*** DATASET RECORDS

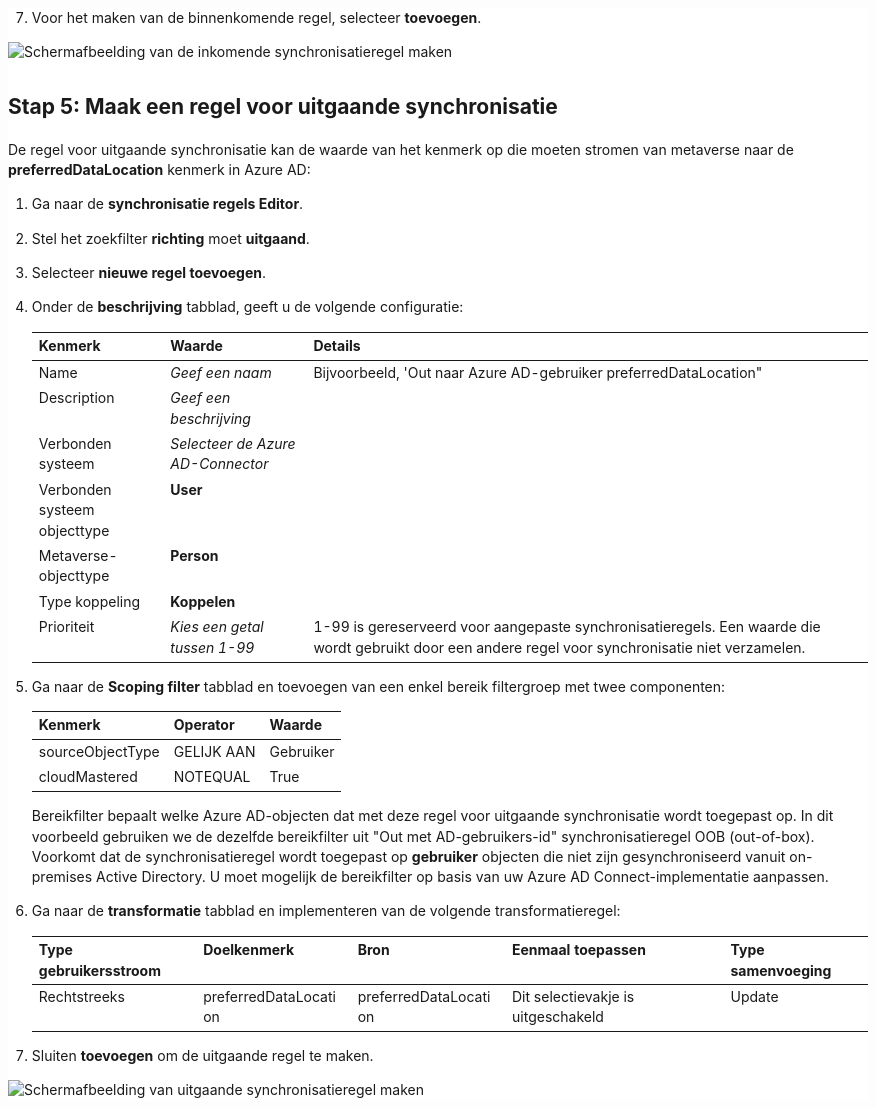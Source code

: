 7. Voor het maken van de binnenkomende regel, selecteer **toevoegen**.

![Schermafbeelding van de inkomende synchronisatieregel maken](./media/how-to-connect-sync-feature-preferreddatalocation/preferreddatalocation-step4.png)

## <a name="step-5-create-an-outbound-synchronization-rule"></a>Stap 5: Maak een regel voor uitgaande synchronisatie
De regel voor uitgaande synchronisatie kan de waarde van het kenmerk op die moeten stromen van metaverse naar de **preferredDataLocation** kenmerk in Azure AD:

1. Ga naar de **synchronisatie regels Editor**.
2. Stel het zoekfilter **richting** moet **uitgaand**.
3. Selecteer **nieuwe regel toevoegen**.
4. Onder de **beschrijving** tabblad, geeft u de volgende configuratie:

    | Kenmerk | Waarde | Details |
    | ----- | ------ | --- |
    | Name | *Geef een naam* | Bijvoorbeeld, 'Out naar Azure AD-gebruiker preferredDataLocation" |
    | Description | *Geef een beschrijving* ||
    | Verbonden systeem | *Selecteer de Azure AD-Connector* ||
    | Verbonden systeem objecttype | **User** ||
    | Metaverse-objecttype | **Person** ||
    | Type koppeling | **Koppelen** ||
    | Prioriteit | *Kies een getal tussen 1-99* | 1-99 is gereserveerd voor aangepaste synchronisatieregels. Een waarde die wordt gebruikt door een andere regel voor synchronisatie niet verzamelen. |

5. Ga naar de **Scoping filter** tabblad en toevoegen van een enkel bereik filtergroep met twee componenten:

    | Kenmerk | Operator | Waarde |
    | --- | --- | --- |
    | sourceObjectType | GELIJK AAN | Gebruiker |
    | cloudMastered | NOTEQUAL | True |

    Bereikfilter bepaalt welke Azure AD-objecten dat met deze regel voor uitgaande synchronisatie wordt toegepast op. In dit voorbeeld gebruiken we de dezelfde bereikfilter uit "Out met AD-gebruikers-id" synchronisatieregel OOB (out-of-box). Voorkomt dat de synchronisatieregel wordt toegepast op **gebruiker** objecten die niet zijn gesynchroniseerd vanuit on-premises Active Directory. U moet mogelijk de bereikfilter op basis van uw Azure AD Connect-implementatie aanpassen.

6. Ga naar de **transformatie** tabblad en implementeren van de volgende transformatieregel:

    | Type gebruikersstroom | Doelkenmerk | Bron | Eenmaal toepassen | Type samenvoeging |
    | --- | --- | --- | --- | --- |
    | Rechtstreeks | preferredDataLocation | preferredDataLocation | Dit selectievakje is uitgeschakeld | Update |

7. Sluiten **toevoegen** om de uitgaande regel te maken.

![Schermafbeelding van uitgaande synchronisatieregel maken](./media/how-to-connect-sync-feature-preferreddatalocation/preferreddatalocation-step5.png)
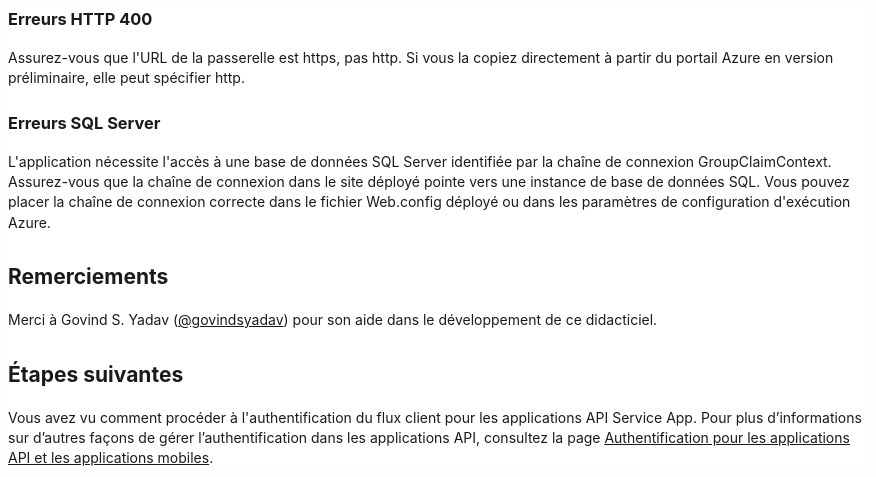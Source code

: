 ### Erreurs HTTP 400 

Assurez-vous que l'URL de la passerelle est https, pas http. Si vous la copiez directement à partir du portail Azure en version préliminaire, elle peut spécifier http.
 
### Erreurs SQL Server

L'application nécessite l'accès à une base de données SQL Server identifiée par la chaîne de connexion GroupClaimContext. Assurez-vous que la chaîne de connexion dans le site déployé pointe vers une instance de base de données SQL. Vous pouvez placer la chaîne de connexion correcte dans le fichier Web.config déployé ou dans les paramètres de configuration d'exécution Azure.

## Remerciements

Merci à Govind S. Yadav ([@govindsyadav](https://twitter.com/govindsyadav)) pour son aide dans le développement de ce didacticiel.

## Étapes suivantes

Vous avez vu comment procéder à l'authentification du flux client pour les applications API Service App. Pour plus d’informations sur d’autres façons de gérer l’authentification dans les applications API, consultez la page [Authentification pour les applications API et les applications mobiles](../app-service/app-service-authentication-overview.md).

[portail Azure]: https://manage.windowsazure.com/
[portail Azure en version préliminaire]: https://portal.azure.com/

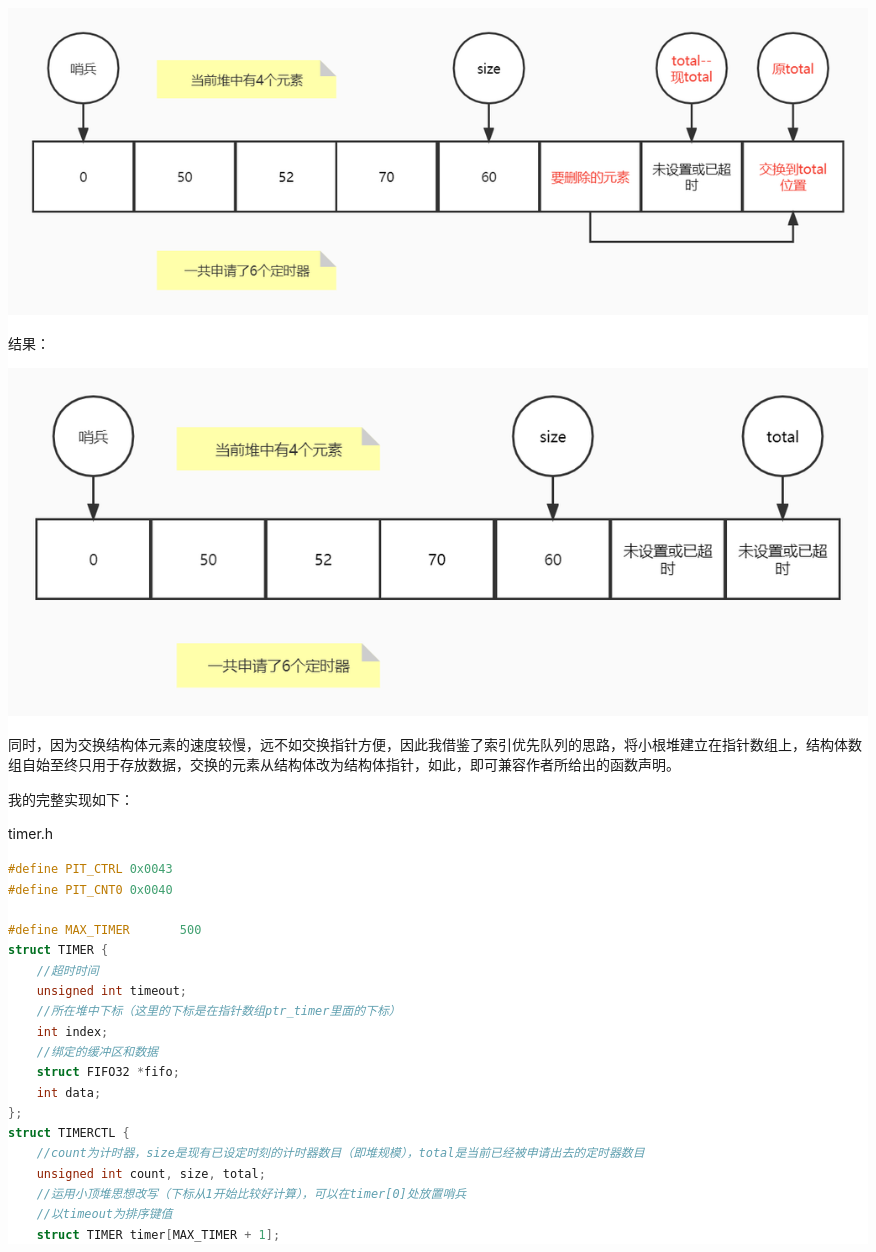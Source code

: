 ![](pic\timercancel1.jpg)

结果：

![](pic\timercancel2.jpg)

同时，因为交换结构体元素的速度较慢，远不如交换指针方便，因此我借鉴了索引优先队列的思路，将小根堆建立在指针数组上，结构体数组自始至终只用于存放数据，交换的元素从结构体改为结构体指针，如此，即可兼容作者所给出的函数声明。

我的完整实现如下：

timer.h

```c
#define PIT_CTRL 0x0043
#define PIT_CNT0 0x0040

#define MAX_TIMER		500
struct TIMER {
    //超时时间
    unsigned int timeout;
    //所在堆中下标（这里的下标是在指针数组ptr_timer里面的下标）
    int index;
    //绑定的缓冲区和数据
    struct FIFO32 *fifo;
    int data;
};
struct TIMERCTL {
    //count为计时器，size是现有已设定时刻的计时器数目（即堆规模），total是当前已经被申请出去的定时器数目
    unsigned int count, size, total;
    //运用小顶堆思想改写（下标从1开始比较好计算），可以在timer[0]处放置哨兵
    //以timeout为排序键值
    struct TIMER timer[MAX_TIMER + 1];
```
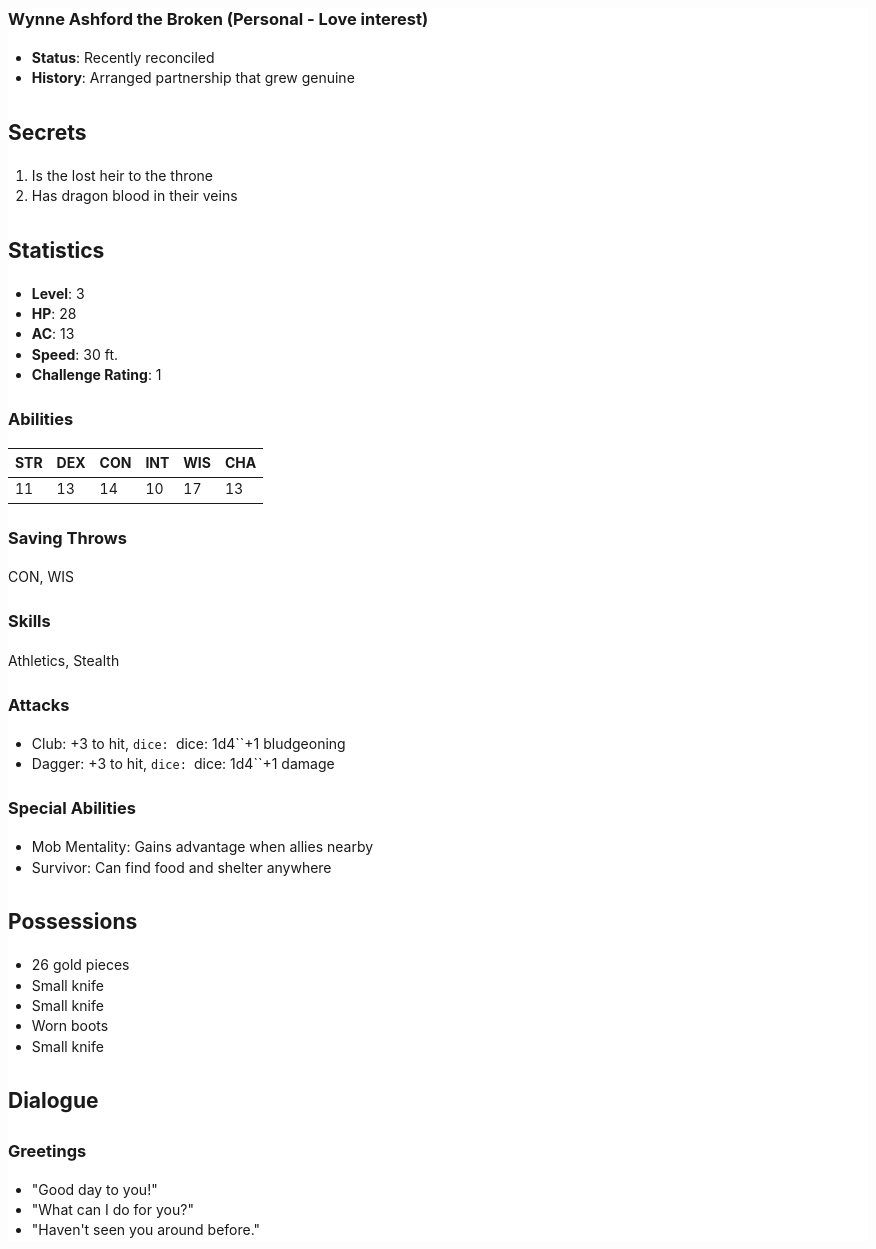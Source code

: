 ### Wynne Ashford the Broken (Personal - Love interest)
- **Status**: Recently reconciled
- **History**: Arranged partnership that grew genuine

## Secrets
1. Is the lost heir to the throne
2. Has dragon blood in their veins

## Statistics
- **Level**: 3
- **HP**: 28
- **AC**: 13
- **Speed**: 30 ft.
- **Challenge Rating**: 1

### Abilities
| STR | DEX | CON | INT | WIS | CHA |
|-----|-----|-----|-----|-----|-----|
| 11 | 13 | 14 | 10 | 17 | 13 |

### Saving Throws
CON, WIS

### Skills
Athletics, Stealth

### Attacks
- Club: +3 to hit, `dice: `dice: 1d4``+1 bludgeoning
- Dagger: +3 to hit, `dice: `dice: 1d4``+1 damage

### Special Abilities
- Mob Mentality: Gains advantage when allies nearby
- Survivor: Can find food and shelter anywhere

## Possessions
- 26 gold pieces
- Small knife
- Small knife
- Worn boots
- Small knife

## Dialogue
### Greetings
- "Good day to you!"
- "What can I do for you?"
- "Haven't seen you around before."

******

HOW TO COMPLETE THIS TASK ▸ Report the count of lines in the entries that contain the string "tabblad", and nothing besides it.

RESPONSE TO THIS EXERCISE ▸ 3